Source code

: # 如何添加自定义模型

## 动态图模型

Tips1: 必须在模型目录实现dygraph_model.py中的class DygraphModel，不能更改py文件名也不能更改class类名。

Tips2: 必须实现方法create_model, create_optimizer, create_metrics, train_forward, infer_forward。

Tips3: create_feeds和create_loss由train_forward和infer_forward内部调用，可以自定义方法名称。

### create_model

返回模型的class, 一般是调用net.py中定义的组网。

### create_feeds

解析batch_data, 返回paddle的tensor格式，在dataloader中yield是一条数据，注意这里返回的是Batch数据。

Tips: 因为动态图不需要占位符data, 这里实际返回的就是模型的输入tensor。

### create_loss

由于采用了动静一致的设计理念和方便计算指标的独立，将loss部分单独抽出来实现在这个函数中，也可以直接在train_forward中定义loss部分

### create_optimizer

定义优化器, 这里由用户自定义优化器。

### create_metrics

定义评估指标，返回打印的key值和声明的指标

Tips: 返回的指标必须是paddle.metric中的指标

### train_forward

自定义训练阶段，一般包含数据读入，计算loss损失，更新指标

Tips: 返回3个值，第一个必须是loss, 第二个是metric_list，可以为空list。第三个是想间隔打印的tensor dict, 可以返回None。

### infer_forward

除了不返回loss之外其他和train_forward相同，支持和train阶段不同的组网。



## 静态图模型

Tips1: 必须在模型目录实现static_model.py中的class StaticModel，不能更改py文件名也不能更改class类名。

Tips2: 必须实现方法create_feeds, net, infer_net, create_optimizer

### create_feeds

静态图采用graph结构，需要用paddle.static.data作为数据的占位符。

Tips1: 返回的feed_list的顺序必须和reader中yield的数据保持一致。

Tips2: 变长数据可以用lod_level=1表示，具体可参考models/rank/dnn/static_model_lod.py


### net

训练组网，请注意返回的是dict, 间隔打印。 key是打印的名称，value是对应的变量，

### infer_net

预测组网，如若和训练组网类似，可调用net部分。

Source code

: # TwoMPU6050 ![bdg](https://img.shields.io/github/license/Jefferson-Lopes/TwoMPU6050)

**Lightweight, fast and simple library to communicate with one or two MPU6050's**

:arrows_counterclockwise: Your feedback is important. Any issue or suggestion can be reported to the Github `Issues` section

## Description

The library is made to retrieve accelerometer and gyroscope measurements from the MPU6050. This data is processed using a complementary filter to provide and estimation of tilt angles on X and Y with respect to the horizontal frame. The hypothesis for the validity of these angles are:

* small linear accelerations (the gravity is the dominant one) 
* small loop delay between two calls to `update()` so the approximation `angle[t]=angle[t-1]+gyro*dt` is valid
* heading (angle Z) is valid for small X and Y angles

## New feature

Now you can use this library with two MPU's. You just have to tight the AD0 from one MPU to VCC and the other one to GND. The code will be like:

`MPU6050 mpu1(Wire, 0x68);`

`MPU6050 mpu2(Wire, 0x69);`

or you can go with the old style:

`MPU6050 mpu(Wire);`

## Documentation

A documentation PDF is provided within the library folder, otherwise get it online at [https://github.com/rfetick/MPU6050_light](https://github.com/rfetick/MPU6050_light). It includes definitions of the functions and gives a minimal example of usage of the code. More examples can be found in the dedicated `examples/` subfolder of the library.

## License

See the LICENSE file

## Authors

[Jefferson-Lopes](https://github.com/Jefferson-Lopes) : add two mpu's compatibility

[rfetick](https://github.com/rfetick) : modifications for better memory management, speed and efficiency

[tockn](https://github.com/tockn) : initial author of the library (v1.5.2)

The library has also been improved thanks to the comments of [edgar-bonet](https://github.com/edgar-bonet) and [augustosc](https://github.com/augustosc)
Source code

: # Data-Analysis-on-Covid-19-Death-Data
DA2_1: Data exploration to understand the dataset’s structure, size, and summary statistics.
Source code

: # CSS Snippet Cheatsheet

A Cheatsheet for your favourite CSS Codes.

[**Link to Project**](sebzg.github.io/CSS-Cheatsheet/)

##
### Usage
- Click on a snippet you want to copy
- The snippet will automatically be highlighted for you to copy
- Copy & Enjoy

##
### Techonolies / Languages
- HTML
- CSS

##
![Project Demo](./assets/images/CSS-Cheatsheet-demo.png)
━━━━━━
:: About this exercise ::
For each line above that contains "angles", add one to a count, then state only the final number.

:: Expected answer ::
2